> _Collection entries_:
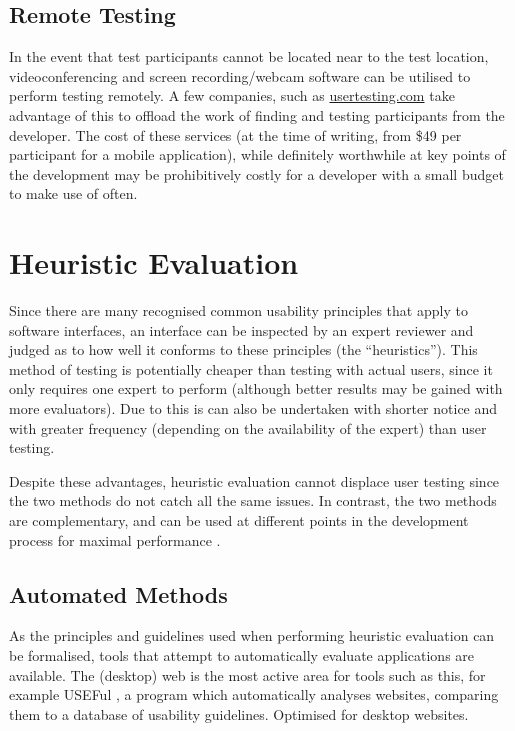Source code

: \subsection{Remote Testing}

In the event that test participants cannot be located near to the test
location, videoconferencing and screen recording/webcam software can be
utilised to perform testing remotely. A few companies, such as
\url{usertesting.com} take advantage of this to offload the work of finding and
testing participants from the developer.  The cost of these services (at the
time of writing, from \$49 per participant for a mobile application), while
definitely worthwhile at key points of the development may be prohibitively
costly for a developer with a small budget to make use of often.

\section{Heuristic Evaluation}

Since there are many recognised common usability principles that apply to
software interfaces, an interface can be inspected by an expert reviewer and
judged as to how well it conforms to these principles (the ``heuristics'').
This method of testing is potentially cheaper than testing with actual users,
since it only requires one expert to perform (although better results may be
gained with more evaluators).  Due to this is can also be undertaken with
shorter notice and with greater frequency (depending on the availability of the
expert) than user testing.

Despite these advantages, heuristic evaluation cannot displace user testing
since the two methods do not catch all the same issues. In contrast, the two
methods are complementary, and can be used at different points in the
development process for maximal performance \cite{tan2009web, archer2010web}.

\subsection{Automated Methods}

As the principles and guidelines used when performing heuristic evaluation can
be formalised, tools that attempt to automatically evaluate applications are
available. The (desktop) web is the most active area for tools such as this,
for example USEFul \cite{dingli2011useful}, a program which automatically 
analyses websites, comparing them to a database of usability guidelines. Optimised
for desktop websites.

> _Description of the task_: Could you output all of the entries above exactly? Leave the pictures out.

> _Solution to the exercise_:
Source code

: \subsection{Remote Testing}

In the event that test participants cannot be located near to the test
location, videoconferencing and screen recording/webcam software can be
utilised to perform testing remotely. A few companies, such as
\url{usertesting.com} take advantage of this to offload the work of finding and
testing participants from the developer.  The cost of these services (at the
time of writing, from \$49 per participant for a mobile application), while
definitely worthwhile at key points of the development may be prohibitively
costly for a developer with a small budget to make use of often.

\section{Heuristic Evaluation}

Since there are many recognised common usability principles that apply to
software interfaces, an interface can be inspected by an expert reviewer and
judged as to how well it conforms to these principles (the ``heuristics'').
This method of testing is potentially cheaper than testing with actual users,
since it only requires one expert to perform (although better results may be
gained with more evaluators).  Due to this is can also be undertaken with
shorter notice and with greater frequency (depending on the availability of the
expert) than user testing.

Despite these advantages, heuristic evaluation cannot displace user testing
since the two methods do not catch all the same issues. In contrast, the two
methods are complementary, and can be used at different points in the
development process for maximal performance \cite{tan2009web, archer2010web}.

\subsection{Automated Methods}

As the principles and guidelines used when performing heuristic evaluation can
be formalised, tools that attempt to automatically evaluate applications are
available. The (desktop) web is the most active area for tools such as this,
for example USEFul \cite{dingli2011useful}, a program which automatically 
analyses websites, comparing them to a database of usability guidelines. Optimised
for desktop websites.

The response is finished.